It’s 11 o’clock at night and you’ve been driving for eight hours, most of which was spent trying to get to your next destination, but for the last hour and a half you’ve been trying to find a place to camp for the night where you’re not going to get a knock on the window at 2 o’clock in the morning from a police officer asking you to move on. Then you see it: the familiar blue and at this point God-like sign for Walmart.
You and your partner are excited, the end is in sight, but you’re still concerned about spending the night at Walmart. You’re not in a great part of town, what if there’s no other campers there and you’re alone and a sitting duck in half-acre cement parking lot that’s lit up like the NASA space station?
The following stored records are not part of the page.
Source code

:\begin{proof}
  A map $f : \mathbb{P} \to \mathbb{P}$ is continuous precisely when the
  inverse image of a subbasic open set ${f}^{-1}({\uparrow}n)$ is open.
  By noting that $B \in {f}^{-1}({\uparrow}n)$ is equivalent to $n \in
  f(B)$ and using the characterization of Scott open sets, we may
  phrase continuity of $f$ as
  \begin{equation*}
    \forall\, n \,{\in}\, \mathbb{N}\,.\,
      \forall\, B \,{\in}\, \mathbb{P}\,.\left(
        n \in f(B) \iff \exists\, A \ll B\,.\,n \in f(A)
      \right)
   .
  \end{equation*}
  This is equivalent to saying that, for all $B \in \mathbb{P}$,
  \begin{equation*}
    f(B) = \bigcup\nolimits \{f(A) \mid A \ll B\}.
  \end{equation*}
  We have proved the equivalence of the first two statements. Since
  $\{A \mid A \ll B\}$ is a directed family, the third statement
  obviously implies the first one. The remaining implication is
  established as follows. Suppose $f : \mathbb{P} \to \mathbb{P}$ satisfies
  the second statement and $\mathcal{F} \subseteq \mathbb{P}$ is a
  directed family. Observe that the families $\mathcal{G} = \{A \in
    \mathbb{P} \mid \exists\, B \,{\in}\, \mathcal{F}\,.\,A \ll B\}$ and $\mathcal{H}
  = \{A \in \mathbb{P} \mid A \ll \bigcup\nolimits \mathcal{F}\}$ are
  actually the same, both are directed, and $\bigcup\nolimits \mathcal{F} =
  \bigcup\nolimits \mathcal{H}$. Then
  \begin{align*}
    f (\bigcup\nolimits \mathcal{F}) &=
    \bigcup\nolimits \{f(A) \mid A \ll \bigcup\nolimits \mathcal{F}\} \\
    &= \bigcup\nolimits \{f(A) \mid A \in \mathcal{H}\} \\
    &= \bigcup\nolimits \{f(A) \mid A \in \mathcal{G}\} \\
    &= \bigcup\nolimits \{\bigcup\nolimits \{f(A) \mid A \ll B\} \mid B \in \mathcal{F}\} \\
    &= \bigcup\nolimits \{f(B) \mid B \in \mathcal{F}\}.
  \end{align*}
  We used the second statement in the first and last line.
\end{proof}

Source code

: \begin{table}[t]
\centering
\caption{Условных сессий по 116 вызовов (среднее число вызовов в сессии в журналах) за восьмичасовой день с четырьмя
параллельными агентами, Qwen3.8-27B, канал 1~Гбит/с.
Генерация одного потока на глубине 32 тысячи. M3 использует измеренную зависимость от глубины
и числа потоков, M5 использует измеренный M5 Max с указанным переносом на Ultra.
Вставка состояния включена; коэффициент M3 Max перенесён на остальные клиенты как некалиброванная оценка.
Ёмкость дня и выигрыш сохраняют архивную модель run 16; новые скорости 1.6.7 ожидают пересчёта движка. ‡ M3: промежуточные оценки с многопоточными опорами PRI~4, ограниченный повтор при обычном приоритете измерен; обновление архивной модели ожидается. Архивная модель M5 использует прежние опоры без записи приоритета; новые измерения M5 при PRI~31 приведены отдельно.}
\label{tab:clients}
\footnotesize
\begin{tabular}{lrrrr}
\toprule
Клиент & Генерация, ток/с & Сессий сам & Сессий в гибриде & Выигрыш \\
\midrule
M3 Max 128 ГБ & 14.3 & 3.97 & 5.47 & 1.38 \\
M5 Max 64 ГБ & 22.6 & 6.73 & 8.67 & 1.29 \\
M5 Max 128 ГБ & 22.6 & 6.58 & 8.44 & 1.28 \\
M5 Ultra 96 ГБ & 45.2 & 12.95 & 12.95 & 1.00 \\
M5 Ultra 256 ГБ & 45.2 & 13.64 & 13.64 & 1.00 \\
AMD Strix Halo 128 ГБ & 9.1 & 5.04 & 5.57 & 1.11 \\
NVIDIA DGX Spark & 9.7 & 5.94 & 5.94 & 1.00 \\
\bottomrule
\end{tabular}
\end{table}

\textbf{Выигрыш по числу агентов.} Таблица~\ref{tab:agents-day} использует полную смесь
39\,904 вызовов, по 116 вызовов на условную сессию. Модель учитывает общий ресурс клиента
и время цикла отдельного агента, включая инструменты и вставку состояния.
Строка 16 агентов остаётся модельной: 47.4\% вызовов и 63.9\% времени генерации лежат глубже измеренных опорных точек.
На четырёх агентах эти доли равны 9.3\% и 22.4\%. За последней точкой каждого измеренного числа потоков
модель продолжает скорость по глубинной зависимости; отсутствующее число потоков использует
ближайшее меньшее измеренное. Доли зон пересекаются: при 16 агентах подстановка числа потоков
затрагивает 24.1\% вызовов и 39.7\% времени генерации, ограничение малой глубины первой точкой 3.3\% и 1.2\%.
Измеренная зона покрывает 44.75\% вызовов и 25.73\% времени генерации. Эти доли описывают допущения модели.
Then you pull in to the parking area and you relax, it’s all going to be okay, there are eight other RVs there, all of gigantic proportions and each likely costing more than $100,000, a far cry from your van that’s held together with some chewing gum and a prayer. You back your teeny tiny little VW camper in between two behemoths and their slide-outs, and listen to the familiar sound of the generators that run on these beasts all night long.
And you know you’re home.
Even better, you know that the next morning you will be able to get up and wander into the Walmart, use the washroom, wash up at the sink, and possibly even snag some coffee or a hashbrown or two from the McDonald’s inside. Out of milk? Walmart has it! Need some papertowels or toilet paper? Walmart has that, too.
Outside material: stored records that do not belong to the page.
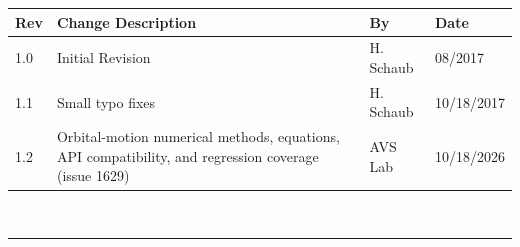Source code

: \documentclass[]{BasiliskReportMemo}
\begin{document}
\makeCover

%
%
\pagestyle{empty}
{\renewcommand{\arraystretch}{1.25}
\noindent
\begin{longtable}{|p{0.5in}|p{3.3in}|p{1.07in}|p{0.9in}|}
\hline
{\bfseries Rev} & {\bfseries Change Description} & {\bfseries By}& {\bfseries Date} \\
\hline
1.0 & Initial Revision & H. Schaub & 08/2017\\
1.1 & Small typo fixes & H. Schaub & 10/18/2017\\
1.2 & Orbital-motion numerical methods, equations, API compatibility, and regression coverage (issue 1629) & AVS Lab & 10/18/2026\\
\hline

\end{longtable}
}



\newpage
\setcounter{page}{1}
\pagestyle{fancy}

\tableofcontents %
~\\ \hrule ~\\ %











\end{document}
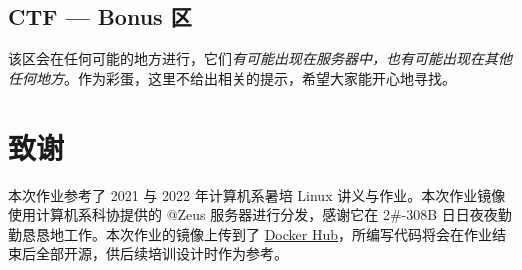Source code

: \documentclass{article}
\begin{document}
	\subsection{CTF --- Bonus 区}

	该区会在任何可能的地方进行，它们\textit{有可能出现在服务器中，也有可能出现在其他任何地方}。作为彩蛋，这里不给出相关的提示，希望大家能开心地寻找。

	\section{致谢}

	本次作业参考了 2021 与 2022 年计算机系暑培 Linux 讲义与作业\cite{sast2022-linux}。本次作业镜像使用计算机系科协提供的 @Zeus 服务器进行分发，感谢它在 2\#-308B 日日夜夜勤勤恳恳地工作。本次作业的镜像上传到了 \href{https://hub.docker.com/r/jkjkmxmx/sast2023-linux-git}{Docker Hub}，所编写代码将会在作业结束后全部开源，供后续培训设计时作为参考。

	
	
\end{document}
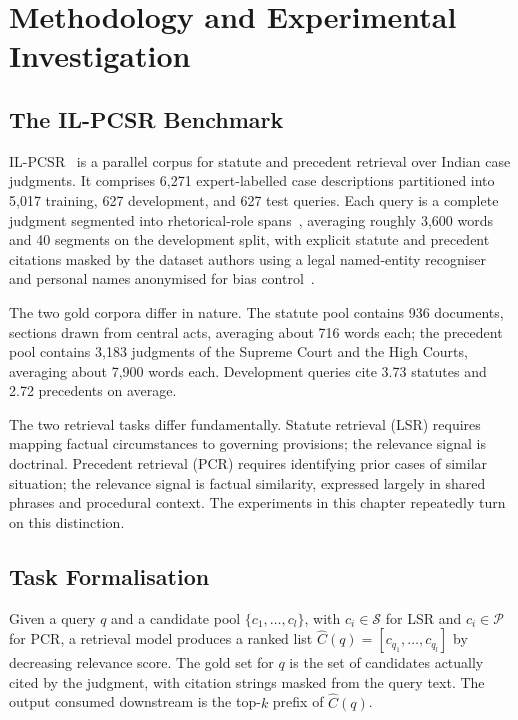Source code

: \documentclass{mnnit}
\begin{document}
\chapter{Methodology and Experimental Investigation}

\section{The IL-PCSR Benchmark}
IL-PCSR~\cite{ilpcsr} is a parallel corpus for statute and
precedent retrieval over Indian case judgments. It comprises
6,271 expert-labelled case descriptions partitioned into 5,017
training, 627 development, and 627 test queries. Each query is a
complete judgment segmented into rhetorical-role
spans~\cite{malik2022rr,kalamkar2022corpus}, averaging roughly
3,600 words and 40 segments on the development split, with
explicit statute and precedent citations masked by the dataset
authors using a legal named-entity recogniser and personal names
anonymised for bias control~\cite{kalamkar2022legalner}.

The two gold corpora differ in nature. The statute pool contains
936 documents, sections drawn from central acts, averaging about
716 words each; the precedent pool contains 3,183 judgments of
the Supreme Court and the High Courts, averaging about 7,900
words each. Development queries cite 3.73 statutes and 2.72
precedents on average.

The two retrieval tasks differ fundamentally. Statute retrieval
(LSR) requires mapping factual circumstances to governing
provisions; the relevance signal is doctrinal. Precedent
retrieval (PCR) requires identifying prior cases of similar
situation; the relevance signal is factual similarity, expressed
largely in shared phrases and procedural context. The experiments
in this chapter repeatedly turn on this distinction.

\section{Task Formalisation}
Given a query $q$ and a candidate pool $\{c_1,\dots,c_l\}$, with
$c_i \in \mathcal{S}$ for LSR and $c_i \in \mathcal{P}$ for PCR,
a retrieval model produces a ranked list
$\hat{C}(q) = [c_{q_1}, \dots, c_{q_l}]$ by decreasing relevance
score. The gold set for $q$ is the set of candidates actually
cited by the judgment, with citation strings masked from the
query text. The output consumed downstream is the top-$k$ prefix
of $\hat{C}(q)$.
\end{document}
All these things are why when I now see a Walmart sign I get an instantaneous feeling of well being, almost like Pavlov’s dogs. And this is why Walmart is a marketing genius. Some might say, why do they let RVs park in the parking lot overnight? Where’s the benefit? THAT is the benefit, right there. Only unlike us, the other RVers may actually shop at Walmart for things other than the necessities, but either way the free camping has definitely changed my perception of this mega-corporation.